Mum came to collect us at 11:30.  There we were, standing in the slush at the bottom of the Church steps.  My sister was holding the advent candle she had made and grinning from ear to ear as if it was the best thing ever.  I was holding my flask of hot chocolate at arm’s length, unable to believe that Miss Dickle had washed if all off like she insisted.
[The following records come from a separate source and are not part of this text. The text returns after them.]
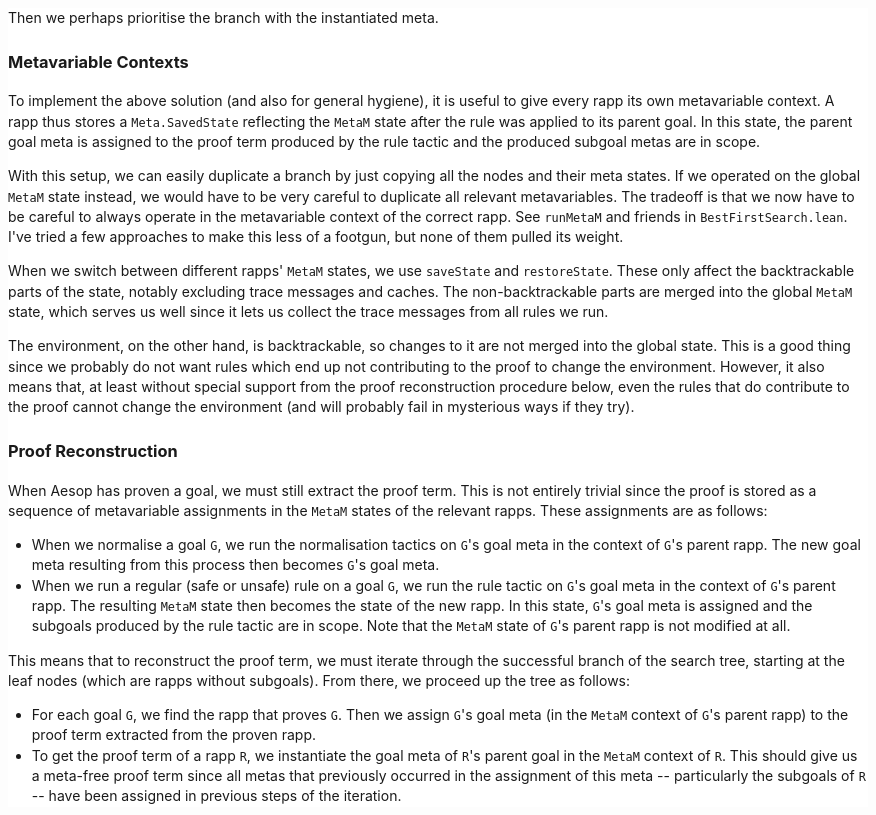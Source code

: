 Then we perhaps prioritise the branch with the instantiated meta.

### Metavariable Contexts

To implement the above solution (and also for general hygiene), it is useful
to give every rapp its own metavariable context. A rapp thus stores a
`Meta.SavedState` reflecting the `MetaM` state after the rule was applied to
its parent goal. In this state, the parent goal meta is assigned to the proof
term produced by the rule tactic and the produced subgoal metas are in scope.

With this setup, we can easily duplicate a branch by just copying all the nodes
and their meta states. If we operated on the global `MetaM` state instead, we
would have to be very careful to duplicate all relevant metavariables. The
tradeoff is that we now have to be careful to always operate in the metavariable
context of the correct rapp. See `runMetaM` and friends in
`BestFirstSearch.lean`. I've tried a few approaches to make this less of a
footgun, but none of them pulled its weight.

When we switch between different rapps' `MetaM` states, we use `saveState` and
`restoreState`. These only affect the backtrackable parts of the state, notably
excluding trace messages and caches. The non-backtrackable parts are merged into
the global `MetaM` state, which serves us well since it lets us collect the
trace messages from all rules we run.

The environment, on the other hand, is backtrackable, so changes to it are not
merged into the global state. This is a good thing since we probably do not want
rules which end up not contributing to the proof to change the environment.
However, it also means that, at least without special support from the proof
reconstruction procedure below, even the rules that do contribute to the proof
cannot change the environment (and will probably fail in mysterious ways if they
try).

### Proof Reconstruction

When Aesop has proven a goal, we must still extract the proof term. This is
not entirely trivial since the proof is stored as a sequence of metavariable
assignments in the `MetaM` states of the relevant rapps. These assignments are
as follows:

- When we normalise a goal `G`, we run the normalisation tactics on `G`'s goal
  meta in the context of `G`'s parent rapp. The new goal meta resulting from
  this process then becomes `G`'s goal meta.
- When we run a regular (safe or unsafe) rule on a goal `G`, we run the rule
  tactic on `G`'s goal meta in the context of `G`'s parent rapp. The resulting
  `MetaM` state then becomes the state of the new rapp. In this state, `G`'s
  goal meta is assigned and the subgoals produced by the rule tactic are in
  scope. Note that the `MetaM` state of `G`'s parent rapp is not modified at
  all.

This means that to reconstruct the proof term, we must iterate through the
successful branch of the search tree, starting at the leaf nodes (which are
rapps without subgoals). From there, we proceed up the tree as follows:

- For each goal `G`, we find the rapp that proves `G`. Then we assign `G`'s goal
  meta (in the `MetaM` context of `G`'s parent rapp) to the proof term extracted
  from the proven rapp.
- To get the proof term of a rapp `R`, we instantiate the goal meta of `R`'s
  parent goal in the `MetaM` context of `R`. This should give us a meta-free
  proof term since all metas that previously occurred in the assignment of this
  meta -- particularly the subgoals of `R` -- have been assigned in previous
  steps of the iteration.
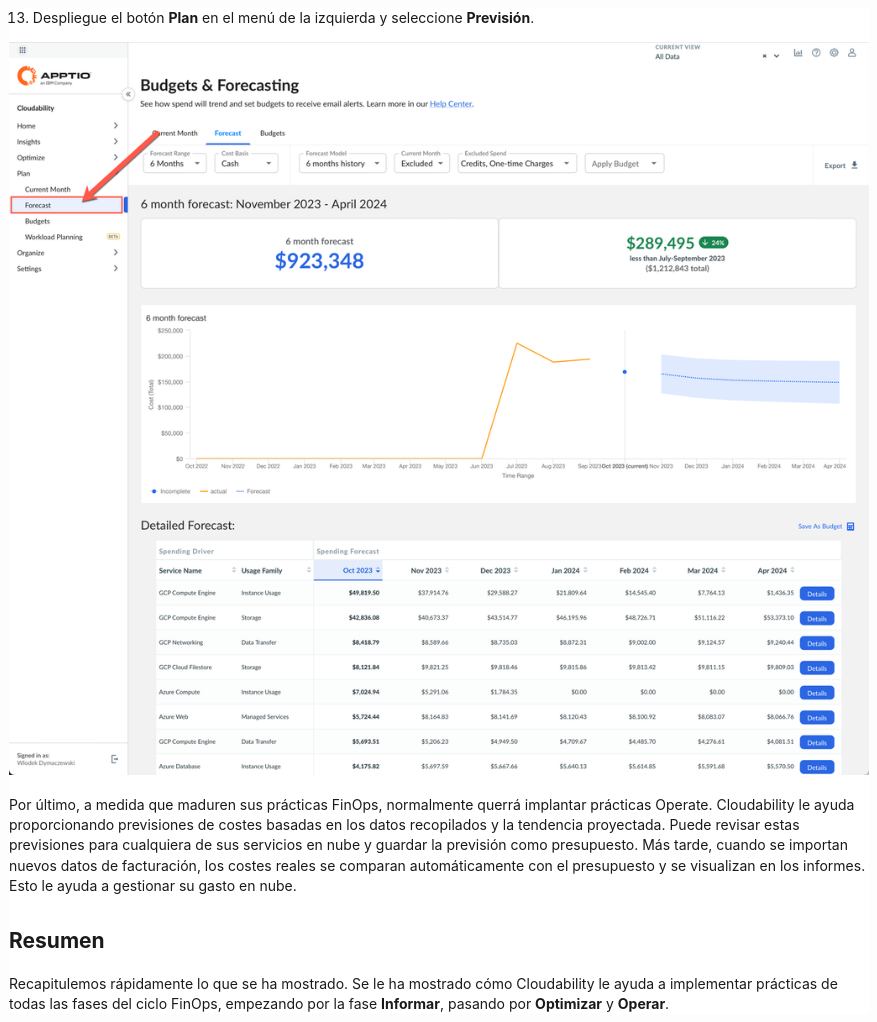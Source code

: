 13. Despliegue el botón **Plan** en el menú de la izquierda y seleccione **Previsión**.

![forecast](./images/101/image049.png)

Por último, a medida que maduren sus prácticas FinOps, normalmente querrá implantar prácticas Operate. Cloudability le ayuda proporcionando previsiones de costes basadas en los datos recopilados y la tendencia proyectada. Puede revisar estas previsiones para cualquiera de sus servicios en nube y guardar la previsión como presupuesto. Más tarde, cuando se importan nuevos datos de facturación, los costes reales se comparan automáticamente con el presupuesto y se visualizan en los informes. Esto le ayuda a gestionar su gasto en nube.

## Resumen

Recapitulemos rápidamente lo que se ha mostrado. Se le ha mostrado cómo Cloudability le ayuda a implementar prácticas de todas las fases del ciclo FinOps, empezando por la fase **Informar**, pasando por **Optimizar** y **Operar**.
On the drive home, my sister happily regaled the little bits of gossip she had overheard during her advent candle manufacturing class while I tried not to think about the implications of my “how to scare the shit out of at least one kid” class.   It wasn’t until we got home that Mum took me aside to ask why I appeared so upset (seems I had been sniffling a little on the way home).  So, I told her what happened, word for word, or at least as well as I could remember and when I was finished, she gave me a hug.

“So, you’re worried that you might go to Hell?”

“No,” I said.

“No?”

“Well, I was, but then Bobby pooed on my hot choc’lit.”

“And that stopped you worrying?”

“Well, you always say it might be tempting to drink it before Miss Dickle finished talking but I shouldn’t.  But today I was going to, then Bobby pooed on it.  And now he’s going to Hell.”

“I don’t think that’s very nice, honey.  You can’t send someone to Hell just for pooing their pants.”

“But he didn’t say sorry and Miss Dickle said that if you don’t say sorry after you’ve done something naughty, you go to Hell.”

“Well, I don’t think Miss Dickle explained that very well.  How about I make you a fresh mug of hot chocolate and we’ll talk about this after dinner?”

“Ok,” I smiled and ran off to watch Bugs Bunny with my Dad.

*   *   *

It wasn’t until the following weekend when I returned to Sunday School, that I discovered Bobby had bigger things to worry about than Hell.  After all, why worry about where you’ll end up when you’re dead when you have to spend the rest of your life being called Bobby Poopants, Poobum Bobby, and Bobby Bobby Bumboy (although that last one didn’t really become popular until he came out during high school).  He never lived down the embarrassment of defecating to the point that it oozed from his shorts and I never ever used that flask again.  Angela Joyce became a hard-hitting journalist, probing politicians and celebrities with her unique style of questioning. Julie Brent got ordained and continued to have an answer for everything.  Miss Dickle got a theology degree and after many years as a missionary, she embraced her sexuality and moved in with Julie Brent.

As for me, well, that’s another story altogether.